» Task goal:
Go line by line through the entries below and copy those containing the string "like".

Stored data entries

== Segment start ==

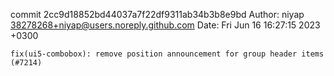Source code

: commit 2cc9d18852bd44037a7f22df9311ab34b3b8e9bd
Author: niyap <38278268+niyap@users.noreply.github.com>
Date:   Fri Jun 16 16:27:15 2023 +0300

    fix(ui5-combobox): remove position announcement for group header items (#7214)
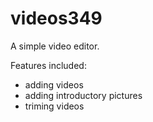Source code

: # videos349

A simple video editor.

Features included:
* adding videos
* adding introductory pictures
* triming videos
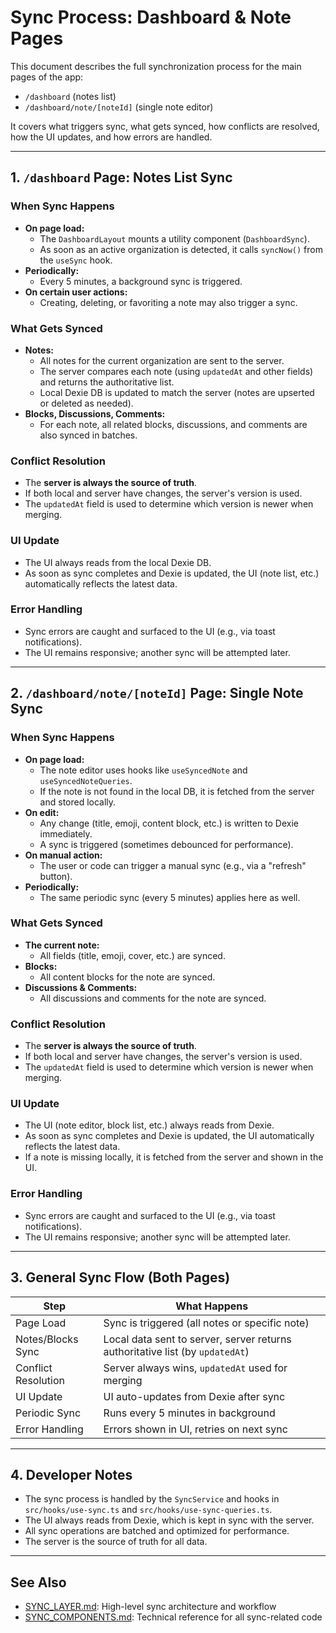 # Sync Process: Dashboard & Note Pages

This document describes the full synchronization process for the main pages of the app:

- `/dashboard` (notes list)
- `/dashboard/note/[noteId]` (single note editor)

It covers what triggers sync, what gets synced, how conflicts are resolved, how the UI updates, and how errors are handled.

---

## 1. `/dashboard` Page: Notes List Sync

### When Sync Happens

- **On page load:**
  - The `DashboardLayout` mounts a utility component (`DashboardSync`).
  - As soon as an active organization is detected, it calls `syncNow()` from the `useSync` hook.
- **Periodically:**
  - Every 5 minutes, a background sync is triggered.
- **On certain user actions:**
  - Creating, deleting, or favoriting a note may also trigger a sync.

### What Gets Synced

- **Notes:**
  - All notes for the current organization are sent to the server.
  - The server compares each note (using `updatedAt` and other fields) and returns the authoritative list.
  - Local Dexie DB is updated to match the server (notes are upserted or deleted as needed).
- **Blocks, Discussions, Comments:**
  - For each note, all related blocks, discussions, and comments are also synced in batches.

### Conflict Resolution

- The **server is always the source of truth**.
- If both local and server have changes, the server's version is used.
- The `updatedAt` field is used to determine which version is newer when merging.

### UI Update

- The UI always reads from the local Dexie DB.
- As soon as sync completes and Dexie is updated, the UI (note list, etc.) automatically reflects the latest data.

### Error Handling

- Sync errors are caught and surfaced to the UI (e.g., via toast notifications).
- The UI remains responsive; another sync will be attempted later.

---

## 2. `/dashboard/note/[noteId]` Page: Single Note Sync

### When Sync Happens

- **On page load:**
  - The note editor uses hooks like `useSyncedNote` and `useSyncedNoteQueries`.
  - If the note is not found in the local DB, it is fetched from the server and stored locally.
- **On edit:**
  - Any change (title, emoji, content block, etc.) is written to Dexie immediately.
  - A sync is triggered (sometimes debounced for performance).
- **On manual action:**
  - The user or code can trigger a manual sync (e.g., via a "refresh" button).
- **Periodically:**
  - The same periodic sync (every 5 minutes) applies here as well.

### What Gets Synced

- **The current note:**
  - All fields (title, emoji, cover, etc.) are synced.
- **Blocks:**
  - All content blocks for the note are synced.
- **Discussions & Comments:**
  - All discussions and comments for the note are synced.

### Conflict Resolution

- The **server is always the source of truth**.
- If both local and server have changes, the server's version is used.
- The `updatedAt` field is used to determine which version is newer when merging.

### UI Update

- The UI (note editor, block list, etc.) always reads from Dexie.
- As soon as sync completes and Dexie is updated, the UI automatically reflects the latest data.
- If a note is missing locally, it is fetched from the server and shown in the UI.

### Error Handling

- Sync errors are caught and surfaced to the UI (e.g., via toast notifications).
- The UI remains responsive; another sync will be attempted later.

---

## 3. General Sync Flow (Both Pages)

| Step                | What Happens                                                                  |
| ------------------- | ----------------------------------------------------------------------------- |
| Page Load           | Sync is triggered (all notes or specific note)                                |
| Notes/Blocks Sync   | Local data sent to server, server returns authoritative list (by `updatedAt`) |
| Conflict Resolution | Server always wins, `updatedAt` used for merging                              |
| UI Update           | UI auto-updates from Dexie after sync                                         |
| Periodic Sync       | Runs every 5 minutes in background                                            |
| Error Handling      | Errors shown in UI, retries on next sync                                      |

---

## 4. Developer Notes

- The sync process is handled by the `SyncService` and hooks in `src/hooks/use-sync.ts` and `src/hooks/use-sync-queries.ts`.
- The UI always reads from Dexie, which is kept in sync with the server.
- All sync operations are batched and optimized for performance.
- The server is the source of truth for all data.

---

## See Also

- [SYNC_LAYER.md](./SYNC_LAYER.md): High-level sync architecture and workflow
- [SYNC_COMPONENTS.md](./SYNC_COMPONENTS.md): Technical reference for all sync-related code
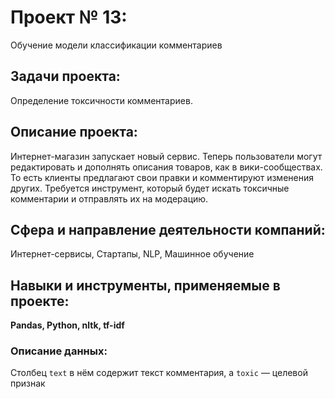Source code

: # Проект № 13: 
Обучение модели классификации комментариев

## Задачи проекта:
Определение токсичности комментариев.

## Описание проекта:
Интернет-магазин запускает новый сервис. Теперь пользователи могут редактировать и дополнять описания товаров, как в вики-сообществах.
То есть клиенты предлагают свои правки и комментируют изменения других.
Требуется инструмент, который будет искать токсичные комментарии и отправлять их на модерацию.

## Сфера и направление деятельности компаний:
Интернет-сервисы, Стартапы, NLP, Машинное обучение

## Навыки и инструменты, применяемые в проекте:
**Pandas, Python, nltk, tf-idf**

### Описание данных:

Столбец `text` в нём содержит текст комментария, а `toxic` — целевой признак
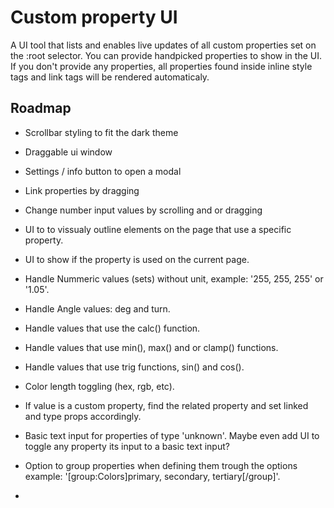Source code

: # Custom property UI

A UI tool that lists and enables live updates of all custom properties set on the :root selector. You can provide handpicked properties to show in the UI. If you don't provide any properties, all properties found inside inline style tags and link tags will be rendered automaticaly.  

## Roadmap

-   Scrollbar styling to fit the dark theme
-   Draggable ui window 
-   Settings / info button to open a modal
-   Link properties by dragging
-   Change number input values by scrolling and or dragging
-   UI to to vissualy outline elements on the page that use a specific property.
-   UI to show if the property is used on the current page.

-   Handle Nummeric values (sets) without unit, example: '255, 255, 255' or '1.05'.
-   Handle Angle values: deg and turn.
-   Handle values that use the calc() function.
-   Handle values that use min(), max() and or clamp() functions.
-   Handle values that use trig functions, sin() and cos().
-   Color length toggling (hex, rgb, etc).
-   If value is a custom property, find the related property and 
    set linked and type props accordingly. 
-   Basic text input for properties of type 'unknown'. Maybe even 
    add UI to toggle any property its input to a basic text input?
-   Option to group properties when defining them trough the options
    example: '[group:Colors]primary, secondary, tertiary[/group]'.
-   
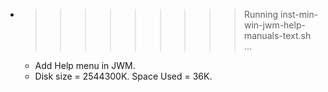 * >>>>>>>>> Running inst-min-win-jwm-help-manuals-text.sh ...
  * Add Help menu in JWM.
  * Disk size = 2544300K. Space Used = 36K.
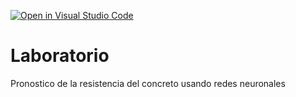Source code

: [![Open in Visual Studio Code](https://classroom.github.com/assets/open-in-vscode-718a45dd9cf7e7f842a935f5ebbe5719a5e09af4491e668f4dbf3b35d5cca122.svg)](https://classroom.github.com/online_ide?assignment_repo_id=13029812&assignment_repo_type=AssignmentRepo)
# Laboratorio
Pronostico de la resistencia del concreto usando redes neuronales
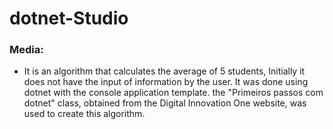 # dotnet-Studio

### Media:
* It is an algorithm that calculates the average  of 5 students, Initially it does not have the input of information by the user. It was done using dotnet with the console application template. the "Primeiros passos com dotnet" class, obtained from the Digital Innovation One website, was used to create this algorithm.
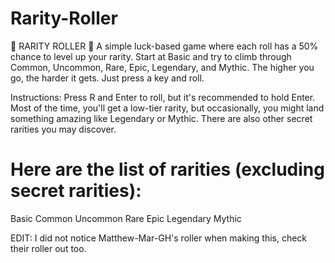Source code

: # Rarity-Roller
🎲 RARITY ROLLER 🎲
A simple luck-based game where each roll has a 50% chance to level up your rarity. Start at Basic and try to climb through Common, Uncommon, Rare, Epic, Legendary, and Mythic. The higher you go, the harder it gets. Just press a key and roll.

Instructions:
Press R and Enter to roll, but it's recommended to hold Enter.
Most of the time, you'll get a low-tier rarity, but occasionally, you might land something amazing like Legendary or Mythic.
There are also other secret rarities you may discover.

# Here are the list of rarities (excluding secret rarities):
Basic
Common
Uncommon
Rare
Epic
Legendary
Mythic

EDIT: I did not notice Matthew-Mar-GH's roller when making this, check their roller out too.

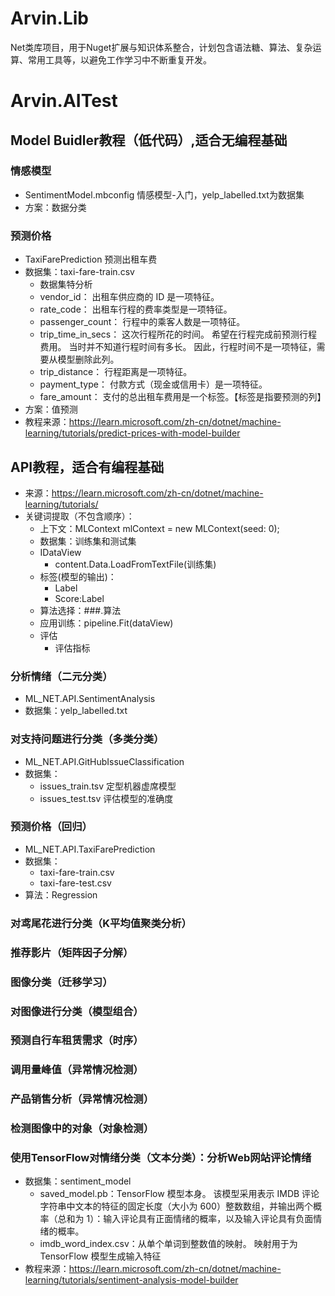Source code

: # Arvin.Lib
Net类库项目，用于Nuget扩展与知识体系整合，计划包含语法糖、算法、复杂运算、常用工具等，以避免工作学习中不断重复开发。

# Arvin.AITest

## Model Buidler教程（低代码）,适合无编程基础

### 情感模型
- SentimentModel.mbconfig 情感模型-入门，yelp_labelled.txt为数据集
- 方案：数据分类

### 预测价格
- TaxiFarePrediction 预测出租车费
- 数据集：taxi-fare-train.csv
    - 数据集特分析
    - vendor_id： 出租车供应商的 ID 是一项特征。
    - rate_code： 出租车行程的费率类型是一项特征。
    - passenger_count： 行程中的乘客人数是一项特征。
    - trip_time_in_secs： 这次行程所花的时间。 希望在行程完成前预测行程费用。 当时并不知道行程时间有多长。 因此，行程时间不是一项特征，需要从模型删除此列。
    - trip_distance： 行程距离是一项特征。
    - payment_type： 付款方式（现金或信用卡）是一项特征。
    - fare_amount： 支付的总出租车费用是一个标签。【标签是指要预测的列】
- 方案：值预测
- 教程来源：https://learn.microsoft.com/zh-cn/dotnet/machine-learning/tutorials/predict-prices-with-model-builder
  
## API教程，适合有编程基础
- 来源：https://learn.microsoft.com/zh-cn/dotnet/machine-learning/tutorials/
- 关键词提取（不包含顺序）：
  - 上下文：MLContext mlContext = new MLContext(seed: 0);
  - 数据集：训练集和测试集
  - IDataView
    - content.Data.LoadFromTextFile(训练集)
  - 标签(模型的输出)：
    - Label
    - Score:Label
  - 算法选择：###.算法
  - 应用训练：pipeline.Fit(dataView)
  - 评估
    - 评估指标

### 分析情绪（二元分类）
- ML_NET.API.SentimentAnalysis
- 数据集：yelp_labelled.txt

### 对支持问题进行分类（多类分类）
- ML_NET.API.GitHubIssueClassification
- 数据集：
  - issues_train.tsv 定型机器虚席模型
  - issues_test.tsv 评估模型的准确度

### 预测价格（回归）
- ML_NET.API.TaxiFarePrediction
- 数据集：
  - taxi-fare-train.csv 
  - taxi-fare-test.csv 
- 算法：Regression

### 对鸢尾花进行分类（K平均值聚类分析）

### 推荐影片（矩阵因子分解）

### 图像分类（迁移学习）

### 对图像进行分类（模型组合）

### 预测自行车租赁需求（时序）

### 调用量峰值（异常情况检测）

### 产品销售分析（异常情况检测）

### 检测图像中的对象（对象检测）

### 使用TensorFlow对情绪分类（文本分类）：分析Web网站评论情绪
- 数据集：sentiment_model
  - saved_model.pb：TensorFlow 模型本身。 该模型采用表示 IMDB 评论字符串中文本的特征的固定长度（大小为 600）整数数组，并输出两个概率（总和为 1）：输入评论具有正面情绪的概率，以及输入评论具有负面情绪的概率。
  - imdb_word_index.csv：从单个单词到整数值的映射。 映射用于为 TensorFlow 模型生成输入特征
- 教程来源：https://learn.microsoft.com/zh-cn/dotnet/machine-learning/tutorials/sentiment-analysis-model-builder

== Segment end ==

» Exercise answer:
  - The note editor uses hooks like `useSyncedNote` and `useSyncedNoteQueries`.
Most of the time, you'll get a low-tier rarity, but occasionally, you might land something amazing like Legendary or Mythic.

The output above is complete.